Problem description → An exact copy of the lines from the one containing "Configura la variable" through the final line of the records is the only acceptable answer.

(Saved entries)

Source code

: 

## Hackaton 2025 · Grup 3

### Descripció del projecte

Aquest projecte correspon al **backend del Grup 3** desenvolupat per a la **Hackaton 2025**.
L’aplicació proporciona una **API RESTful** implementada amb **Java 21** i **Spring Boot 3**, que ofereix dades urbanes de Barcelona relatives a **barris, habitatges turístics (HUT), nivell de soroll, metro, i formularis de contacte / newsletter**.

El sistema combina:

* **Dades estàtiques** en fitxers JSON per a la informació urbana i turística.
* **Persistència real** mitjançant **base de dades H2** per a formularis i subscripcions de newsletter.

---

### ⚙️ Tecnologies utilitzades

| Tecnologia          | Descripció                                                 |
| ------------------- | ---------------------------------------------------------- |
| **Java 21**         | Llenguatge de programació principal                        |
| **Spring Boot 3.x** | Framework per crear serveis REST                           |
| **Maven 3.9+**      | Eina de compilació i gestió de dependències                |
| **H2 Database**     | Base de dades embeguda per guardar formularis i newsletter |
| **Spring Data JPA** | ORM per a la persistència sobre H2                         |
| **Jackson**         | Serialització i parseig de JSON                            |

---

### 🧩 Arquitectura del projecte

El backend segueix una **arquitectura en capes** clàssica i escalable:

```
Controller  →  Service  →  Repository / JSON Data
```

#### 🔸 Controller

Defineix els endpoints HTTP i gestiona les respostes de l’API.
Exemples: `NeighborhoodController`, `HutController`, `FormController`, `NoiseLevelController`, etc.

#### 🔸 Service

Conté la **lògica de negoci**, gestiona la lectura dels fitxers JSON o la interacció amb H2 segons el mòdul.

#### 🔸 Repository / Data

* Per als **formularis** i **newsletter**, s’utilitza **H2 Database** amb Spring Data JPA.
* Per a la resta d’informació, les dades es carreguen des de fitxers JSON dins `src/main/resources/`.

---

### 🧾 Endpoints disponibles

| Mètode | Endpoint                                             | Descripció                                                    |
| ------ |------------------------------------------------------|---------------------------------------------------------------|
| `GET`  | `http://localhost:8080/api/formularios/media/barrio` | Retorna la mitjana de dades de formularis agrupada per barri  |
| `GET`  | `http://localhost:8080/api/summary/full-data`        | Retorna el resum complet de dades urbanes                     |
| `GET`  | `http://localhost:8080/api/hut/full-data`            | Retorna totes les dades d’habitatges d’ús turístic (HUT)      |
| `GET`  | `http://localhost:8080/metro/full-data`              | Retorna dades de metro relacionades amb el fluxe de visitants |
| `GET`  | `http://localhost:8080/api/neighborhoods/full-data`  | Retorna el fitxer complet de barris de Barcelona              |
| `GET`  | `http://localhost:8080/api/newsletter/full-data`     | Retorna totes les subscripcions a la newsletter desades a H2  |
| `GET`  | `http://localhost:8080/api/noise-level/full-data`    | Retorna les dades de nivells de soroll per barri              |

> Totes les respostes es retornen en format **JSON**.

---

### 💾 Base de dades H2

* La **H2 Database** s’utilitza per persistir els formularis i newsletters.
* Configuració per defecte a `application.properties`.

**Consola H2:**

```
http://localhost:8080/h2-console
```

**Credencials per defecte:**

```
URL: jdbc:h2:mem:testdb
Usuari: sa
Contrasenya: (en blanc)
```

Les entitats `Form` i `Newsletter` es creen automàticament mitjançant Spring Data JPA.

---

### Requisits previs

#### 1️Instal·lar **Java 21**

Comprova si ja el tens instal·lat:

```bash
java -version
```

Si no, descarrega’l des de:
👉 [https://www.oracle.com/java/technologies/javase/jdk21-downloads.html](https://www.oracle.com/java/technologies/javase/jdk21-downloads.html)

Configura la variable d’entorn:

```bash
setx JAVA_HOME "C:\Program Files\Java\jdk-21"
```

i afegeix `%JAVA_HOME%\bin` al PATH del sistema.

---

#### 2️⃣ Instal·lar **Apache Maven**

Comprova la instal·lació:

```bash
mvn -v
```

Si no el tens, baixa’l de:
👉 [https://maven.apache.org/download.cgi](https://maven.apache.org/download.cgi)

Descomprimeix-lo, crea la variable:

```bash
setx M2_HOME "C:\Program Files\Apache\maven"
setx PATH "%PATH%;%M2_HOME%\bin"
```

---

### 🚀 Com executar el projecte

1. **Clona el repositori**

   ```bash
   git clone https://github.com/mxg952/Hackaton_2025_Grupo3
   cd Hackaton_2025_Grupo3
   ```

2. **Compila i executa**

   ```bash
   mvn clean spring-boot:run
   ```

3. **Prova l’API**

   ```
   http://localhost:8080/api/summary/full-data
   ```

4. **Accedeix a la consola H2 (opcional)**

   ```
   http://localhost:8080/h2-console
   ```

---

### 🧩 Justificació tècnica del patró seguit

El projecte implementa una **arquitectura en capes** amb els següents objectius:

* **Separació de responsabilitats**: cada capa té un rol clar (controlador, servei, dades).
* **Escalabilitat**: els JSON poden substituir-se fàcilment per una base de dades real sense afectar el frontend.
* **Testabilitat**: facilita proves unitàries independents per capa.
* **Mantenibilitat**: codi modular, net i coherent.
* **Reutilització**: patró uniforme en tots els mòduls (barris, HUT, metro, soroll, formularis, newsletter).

Output of the task →
Configura la variable d’entorn:

```bash
setx JAVA_HOME "C:\Program Files\Java\jdk-21"
```

i afegeix `%JAVA_HOME%\bin` al PATH del sistema.

---

#### 2️⃣ Instal·lar **Apache Maven**

Comprova la instal·lació:

```bash
mvn -v
```

Si no el tens, baixa’l de:
👉 [https://maven.apache.org/download.cgi](https://maven.apache.org/download.cgi)

Descomprimeix-lo, crea la variable:

```bash
setx M2_HOME "C:\Program Files\Apache\maven"
setx PATH "%PATH%;%M2_HOME%\bin"
```

---

### 🚀 Com executar el projecte

1. **Clona el repositori**

   ```bash
   git clone https://github.com/mxg952/Hackaton_2025_Grupo3
   cd Hackaton_2025_Grupo3
   ```

2. **Compila i executa**

   ```bash
   mvn clean spring-boot:run
   ```

3. **Prova l’API**

   ```
   http://localhost:8080/api/summary/full-data
   ```

4. **Accedeix a la consola H2 (opcional)**

   ```
   http://localhost:8080/h2-console
   ```

---

### 🧩 Justificació tècnica del patró seguit

El projecte implementa una **arquitectura en capes** amb els següents objectius:

* **Separació de responsabilitats**: cada capa té un rol clar (controlador, servei, dades).
* **Escalabilitat**: els JSON poden substituir-se fàcilment per una base de dades real sense afectar el frontend.
* **Testabilitat**: facilita proves unitàries independents per capa.
* **Mantenibilitat**: codi modular, net i coherent.
* **Reutilització**: patró uniforme en tots els mòduls (barris, HUT, metro, soroll, formularis, newsletter).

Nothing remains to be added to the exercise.